Just as he went to sink his fangs into my neck, I felt myself changed, not sure how I did it but I did. The vampire was so stunned at my transformation that he stood there silent, shortly after he dropped me onto the ground and then told me to follow him. I shifted that night for the first time. I knew I was different from the humans I grew up with. I just didn't know, it was this kind of different. I came to learn that I was also different from most in this world too. I learnt what they call what I did and so much more. The vampire took me to his place and helped me learn how to control shifts, the powers I have and my anger1. 

That became an issue, my anger. He showed me how to go unnoticed and we trained. Hand to hand combat, weapons, using my shifted form as one with my human side for a better outcome, in case my mother came looking which we knew she would eventually. It took two years but like he said she showed up. She tried to kill me and the man who helped me.

I had to make the ultimate decision that day and it was let my mother and those she brought with her kill Blake and I or kill them first. You can guess what happened because I'm still here and so is Blake but not without the scars to prove it. It was one  hell of a fight that day. Since then we have been trying to find out who gave her what she needed to make a portal big enough to be able to bring so many here with her. 

In the process of trying to track down who was working with my mother on this side of the plane we ended up in the middle of a hairy situation that landed us in the dungeon of The Vampire King. It took a few months but it allowed us intel. Blake and I even got a place beside him with his assassins. A rank like no other, it was the highest or high rankings, so much so including Blake and I there are only ten of us. 
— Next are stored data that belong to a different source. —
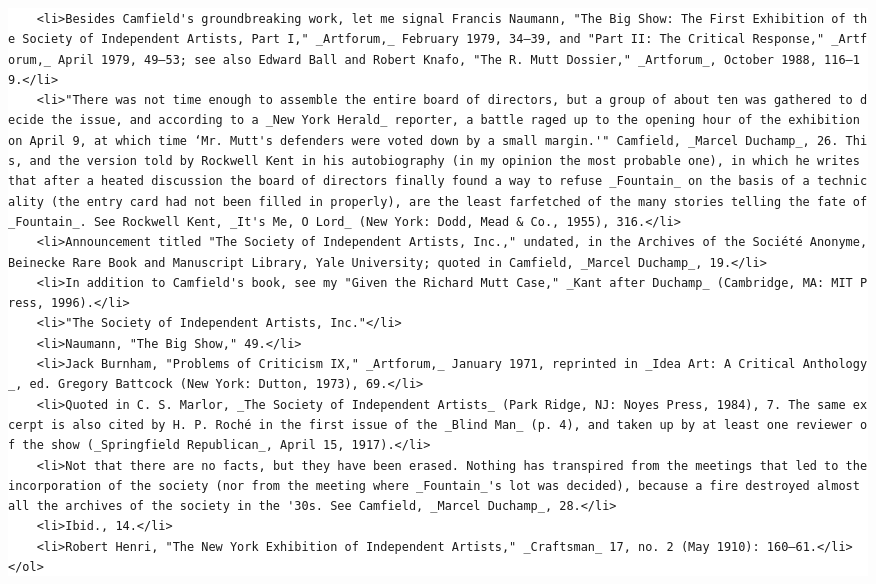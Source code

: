         <li>Besides Camfield's groundbreaking work, let me signal Francis Naumann, "The Big Show: The First Exhibition of the Society of Independent Artists, Part I," _Artforum,_ February 1979, 34–39, and "Part II: The Critical Response," _Artforum,_ April 1979, 49–53; see also Edward Ball and Robert Knafo, "The R. Mutt Dossier," _Artforum_, October 1988, 116–19.</li>
        <li>"There was not time enough to assemble the entire board of directors, but a group of about ten was gathered to decide the issue, and according to a _New York Herald_ reporter, a battle raged up to the opening hour of the exhibition on April 9, at which time ‘Mr. Mutt's defenders were voted down by a small margin.'" Camfield, _Marcel Duchamp_, 26. This, and the version told by Rockwell Kent in his autobiography (in my opinion the most probable one), in which he writes that after a heated discussion the board of directors finally found a way to refuse _Fountain_ on the basis of a technicality (the entry card had not been filled in properly), are the least farfetched of the many stories telling the fate of _Fountain_. See Rockwell Kent, _It's Me, O Lord_ (New York: Dodd, Mead & Co., 1955), 316.</li>
        <li>Announcement titled "The Society of Independent Artists, Inc.," undated, in the Archives of the Société Anonyme, Beinecke Rare Book and Manuscript Library, Yale University; quoted in Camfield, _Marcel Duchamp_, 19.</li>
        <li>In addition to Camfield's book, see my "Given the Richard Mutt Case," _Kant after Duchamp_ (Cambridge, MA: MIT Press, 1996).</li>
        <li>"The Society of Independent Artists, Inc."</li>
        <li>Naumann, "The Big Show," 49.</li>
        <li>Jack Burnham, "Problems of Criticism IX," _Artforum,_ January 1971, reprinted in _Idea Art: A Critical Anthology_, ed. Gregory Battcock (New York: Dutton, 1973), 69.</li>
        <li>Quoted in C. S. Marlor, _The Society of Independent Artists_ (Park Ridge, NJ: Noyes Press, 1984), 7. The same excerpt is also cited by H. P. Roché in the first issue of the _Blind Man_ (p. 4), and taken up by at least one reviewer of the show (_Springfield Republican_, April 15, 1917).</li>
        <li>Not that there are no facts, but they have been erased. Nothing has transpired from the meetings that led to the incorporation of the society (nor from the meeting where _Fountain_'s lot was decided), because a fire destroyed almost all the archives of the society in the '30s. See Camfield, _Marcel Duchamp_, 28.</li>
        <li>Ibid., 14.</li>
        <li>Robert Henri, "The New York Exhibition of Independent Artists," _Craftsman_ 17, no. 2 (May 1910): 160–61.</li>
    </ol>
</div>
The King of Vampires keeps us hidden and for good reason. The king received word that something he once lost may have been found. I have been kept out of the details, which I don’t mind because I trust Blake and The King. All I was told to do was go to The spring Hollow Pack and see what I can find out, anything out of place or a miss there. So that's where I have been the last 6 weeks, maybe one day she’ll notice me, thinking this because of the thoughts of that school.

Finally snapping out of my little memory lane trip, I stood up and slowly walked to my bathroom. I got in the shower, the water even though it's cold, it relaxes me and calms me down, I don't really like hot showers. It wasn't long before one knock sounded on the bathroom door followed by Blake telling me it's time, make an appearance at the pack then stay out of sight you know where to go and get ready. War is coming very soon. The orders have been given. 
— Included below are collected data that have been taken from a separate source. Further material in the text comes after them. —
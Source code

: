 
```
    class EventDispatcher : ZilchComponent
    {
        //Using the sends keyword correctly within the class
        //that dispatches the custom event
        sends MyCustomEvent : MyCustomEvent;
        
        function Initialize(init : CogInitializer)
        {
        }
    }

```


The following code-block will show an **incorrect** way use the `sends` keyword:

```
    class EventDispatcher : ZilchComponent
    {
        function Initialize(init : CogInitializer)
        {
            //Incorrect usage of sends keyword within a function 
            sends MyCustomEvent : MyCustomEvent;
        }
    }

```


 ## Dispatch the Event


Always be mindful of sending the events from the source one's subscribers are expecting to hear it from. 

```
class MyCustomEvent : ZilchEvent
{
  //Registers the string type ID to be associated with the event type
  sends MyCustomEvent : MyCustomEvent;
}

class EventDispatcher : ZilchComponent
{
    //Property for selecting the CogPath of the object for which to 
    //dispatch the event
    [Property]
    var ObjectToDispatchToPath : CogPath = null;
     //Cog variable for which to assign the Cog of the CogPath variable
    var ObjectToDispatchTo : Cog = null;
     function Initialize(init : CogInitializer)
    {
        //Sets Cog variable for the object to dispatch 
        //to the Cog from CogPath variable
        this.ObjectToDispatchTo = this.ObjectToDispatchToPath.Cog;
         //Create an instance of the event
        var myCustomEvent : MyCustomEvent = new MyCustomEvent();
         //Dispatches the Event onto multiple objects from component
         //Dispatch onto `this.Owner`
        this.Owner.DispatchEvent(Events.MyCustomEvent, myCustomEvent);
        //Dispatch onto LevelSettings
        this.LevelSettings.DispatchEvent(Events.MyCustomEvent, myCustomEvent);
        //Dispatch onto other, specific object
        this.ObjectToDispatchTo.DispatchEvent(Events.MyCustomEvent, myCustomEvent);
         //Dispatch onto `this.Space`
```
Finishing my shower, I got out and got dressed. I have roughly one month to make sure everything is ready. More importantly, I am ready. She turns 18 in a month, everything has to be done by then. I'm not sure if I can go through with it but we will find out soon.
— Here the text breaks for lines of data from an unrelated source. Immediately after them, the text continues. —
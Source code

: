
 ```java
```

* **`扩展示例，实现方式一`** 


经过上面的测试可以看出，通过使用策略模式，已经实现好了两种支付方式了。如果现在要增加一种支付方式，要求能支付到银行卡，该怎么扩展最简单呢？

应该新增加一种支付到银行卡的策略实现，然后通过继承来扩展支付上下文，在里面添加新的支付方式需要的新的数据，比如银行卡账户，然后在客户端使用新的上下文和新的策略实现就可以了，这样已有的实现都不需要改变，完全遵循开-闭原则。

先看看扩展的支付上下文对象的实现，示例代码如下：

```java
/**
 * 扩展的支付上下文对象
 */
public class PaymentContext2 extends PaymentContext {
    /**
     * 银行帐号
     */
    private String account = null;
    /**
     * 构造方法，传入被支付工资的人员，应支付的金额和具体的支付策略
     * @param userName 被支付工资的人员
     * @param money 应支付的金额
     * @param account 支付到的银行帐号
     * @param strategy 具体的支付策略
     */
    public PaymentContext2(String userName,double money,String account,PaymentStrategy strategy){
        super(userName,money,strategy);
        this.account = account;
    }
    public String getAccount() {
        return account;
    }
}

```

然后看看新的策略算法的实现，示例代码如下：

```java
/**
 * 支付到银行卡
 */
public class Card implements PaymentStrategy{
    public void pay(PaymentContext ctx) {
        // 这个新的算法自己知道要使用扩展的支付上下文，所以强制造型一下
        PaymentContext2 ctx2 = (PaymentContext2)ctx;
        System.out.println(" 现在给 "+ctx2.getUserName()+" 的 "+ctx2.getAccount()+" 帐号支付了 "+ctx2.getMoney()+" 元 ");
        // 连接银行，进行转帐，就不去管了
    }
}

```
I pack my things and walk down stairs, Blake is ready to go. I nod to him, we walk out the front door and he takes a deep breath. I do the same, we look back at the house once as we make our way to the car, I look at Blake and this time it's his turn to nod to me. I smile weakly at him, turning back to the house I let my inner self take control, within minutes the house is no longer there. We stayed long enough to make sure it was completely gone, only ash and embers were left.

"Time to go" Blake said

"Yeah, it is" I replied 

We got in the car and head off to our destination. I liked being the other part of me for awhile. Being at the packs school made me like that side a little bit more. I just hope one day I wont have one thing more dominant then the other. An inward battle everytime. I sighed and closed my eyes. It's a few hours until we are there. I need some rest.